### Problem requirements
Among the lines below, copy exactly those from the one with "also to negative" through the one with "The remainder is", counting both ends.

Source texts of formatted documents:
━━━━━━━━━━━━━━━━

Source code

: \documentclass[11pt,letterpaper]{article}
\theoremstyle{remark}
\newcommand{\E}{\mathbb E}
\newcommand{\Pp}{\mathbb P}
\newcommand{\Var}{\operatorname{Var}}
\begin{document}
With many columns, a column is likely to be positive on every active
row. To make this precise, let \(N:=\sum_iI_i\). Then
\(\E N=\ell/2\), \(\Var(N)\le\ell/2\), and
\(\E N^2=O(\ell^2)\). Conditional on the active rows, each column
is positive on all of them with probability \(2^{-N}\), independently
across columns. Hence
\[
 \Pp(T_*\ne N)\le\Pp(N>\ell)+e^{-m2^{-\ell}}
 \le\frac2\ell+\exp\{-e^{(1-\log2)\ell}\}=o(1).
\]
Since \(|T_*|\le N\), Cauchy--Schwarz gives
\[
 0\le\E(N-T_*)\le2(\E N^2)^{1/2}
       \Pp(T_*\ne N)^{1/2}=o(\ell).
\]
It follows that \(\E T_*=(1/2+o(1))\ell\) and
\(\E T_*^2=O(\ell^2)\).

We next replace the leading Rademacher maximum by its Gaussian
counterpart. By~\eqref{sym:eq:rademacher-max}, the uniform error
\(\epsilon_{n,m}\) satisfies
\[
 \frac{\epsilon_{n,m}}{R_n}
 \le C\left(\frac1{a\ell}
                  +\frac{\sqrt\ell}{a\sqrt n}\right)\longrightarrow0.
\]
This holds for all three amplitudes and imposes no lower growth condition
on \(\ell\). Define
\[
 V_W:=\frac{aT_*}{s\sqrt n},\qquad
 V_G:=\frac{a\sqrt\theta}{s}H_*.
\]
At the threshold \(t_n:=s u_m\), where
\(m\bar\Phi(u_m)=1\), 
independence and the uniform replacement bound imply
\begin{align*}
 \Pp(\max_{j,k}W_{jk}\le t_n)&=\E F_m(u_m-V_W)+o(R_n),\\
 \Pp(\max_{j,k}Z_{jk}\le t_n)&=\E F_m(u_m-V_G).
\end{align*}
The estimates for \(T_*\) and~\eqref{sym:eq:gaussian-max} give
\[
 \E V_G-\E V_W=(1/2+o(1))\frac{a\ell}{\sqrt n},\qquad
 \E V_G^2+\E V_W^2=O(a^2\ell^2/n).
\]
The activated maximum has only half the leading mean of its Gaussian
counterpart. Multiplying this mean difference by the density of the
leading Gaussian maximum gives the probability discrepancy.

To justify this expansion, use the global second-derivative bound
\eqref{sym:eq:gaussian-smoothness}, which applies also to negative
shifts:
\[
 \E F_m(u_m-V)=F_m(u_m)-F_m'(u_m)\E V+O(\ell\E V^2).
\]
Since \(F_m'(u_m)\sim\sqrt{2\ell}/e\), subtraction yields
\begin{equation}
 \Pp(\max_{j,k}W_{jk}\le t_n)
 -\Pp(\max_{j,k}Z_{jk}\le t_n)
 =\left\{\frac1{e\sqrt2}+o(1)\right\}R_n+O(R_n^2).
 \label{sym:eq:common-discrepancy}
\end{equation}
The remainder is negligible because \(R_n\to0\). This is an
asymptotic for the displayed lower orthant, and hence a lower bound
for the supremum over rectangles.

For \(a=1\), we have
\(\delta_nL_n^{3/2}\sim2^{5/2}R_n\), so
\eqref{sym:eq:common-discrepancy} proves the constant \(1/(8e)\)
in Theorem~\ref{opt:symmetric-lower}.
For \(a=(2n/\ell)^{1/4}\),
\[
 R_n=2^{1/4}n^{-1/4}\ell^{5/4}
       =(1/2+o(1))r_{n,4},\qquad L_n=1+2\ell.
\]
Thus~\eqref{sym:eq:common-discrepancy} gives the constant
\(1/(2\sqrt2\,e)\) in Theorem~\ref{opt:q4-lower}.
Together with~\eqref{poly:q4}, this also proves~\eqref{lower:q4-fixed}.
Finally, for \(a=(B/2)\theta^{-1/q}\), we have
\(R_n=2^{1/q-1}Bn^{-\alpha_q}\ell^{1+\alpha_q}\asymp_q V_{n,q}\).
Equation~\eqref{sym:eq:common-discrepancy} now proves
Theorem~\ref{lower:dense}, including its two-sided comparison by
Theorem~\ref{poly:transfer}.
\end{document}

━━━━━━━━━━━━━━━━

### Written solution
\eqref{sym:eq:gaussian-smoothness}, which applies also to negative
shifts:
\[
 \E F_m(u_m-V)=F_m(u_m)-F_m'(u_m)\E V+O(\ell\E V^2).
\]
Since \(F_m'(u_m)\sim\sqrt{2\ell}/e\), subtraction yields
\begin{equation}
 \Pp(\max_{j,k}W_{jk}\le t_n)
 -\Pp(\max_{j,k}Z_{jk}\le t_n)
 =\left\{\frac1{e\sqrt2}+o(1)\right\}R_n+O(R_n^2).
 \label{sym:eq:common-discrepancy}
\end{equation}
The remainder is negligible because \(R_n\to0\). This is an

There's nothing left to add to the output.